Magistrate Baraitser looked at Fitzgerald and
stated, in a voice laced with disdain, that he had
raised such matters before and she had always
replied that she had no jurisdiction over the prison
estate. He should take it up with the prison
authorities. Fitzgerald remained on his feet, which
drew a very definite scowl from Baraitser, and
replied that of course they would do that again, but
this repeated behaviour by the prison authorities
threatened the ability of the defence to prepare. He
added that regardless of jurisdiction, in his
experience it was common practice for magistrates
and judges to pass on comments and requests to the
prison service where the conduct of the trial was
affected, and that jails normally listened to
magistrates sympathetically.
Baraitser flat-out denied any knowledge of such a
practice, and stated that Fitzgerald should present
her with written arguments setting out the case law
on jurisdiction over prison conditions.
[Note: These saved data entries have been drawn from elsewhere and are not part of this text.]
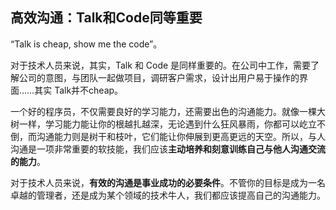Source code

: ## 高效沟通：Talk和Code同等重要

“Talk is cheap, show me the code”。

对于技术人员来说，其实，Talk 和 Code 是同样重要的。在公司中工作，需要了解公司的意图，与团队一起做项目，调研客户需求，设计出用户易于操作的界面……其实 Talk并不cheap。

一个好的程序员，不仅需要良好的学习能力，还需要出色的沟通能力。就像一棵大树一样，学习能力能让你的根越扎越深，无论遇到什么狂风暴雨，你都可以屹立不倒，而沟通能力则是树干和枝叶，它们能让你伸展到更高更远的天空。所以，与人沟通是一项非常重要的软技能，我们应该**主动培养和刻意训练自己与他人沟通交流的能力**。

对于技术人员来说，**有效的沟通是事业成功的必要条件**。不管你的目标是成为一名卓越的管理者，还是成为某个领域的技术牛人，我们都应该提高自己的沟通能力。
This was too
much even for prosecution counsel James Lewis, who
stood up to say the prosecution would also want
Assange to have a fair hearing, and that he could
confirm that what the defence were suggesting was
normal practice. Even then, Baraitser still refused
to intervene with the prison. She stated that if the
prison conditions were so bad as to reach the very
high bar of making a fair hearing impossible, the
defence should bring a motion to dismiss the charges
on those grounds. Otherwise they should drop it.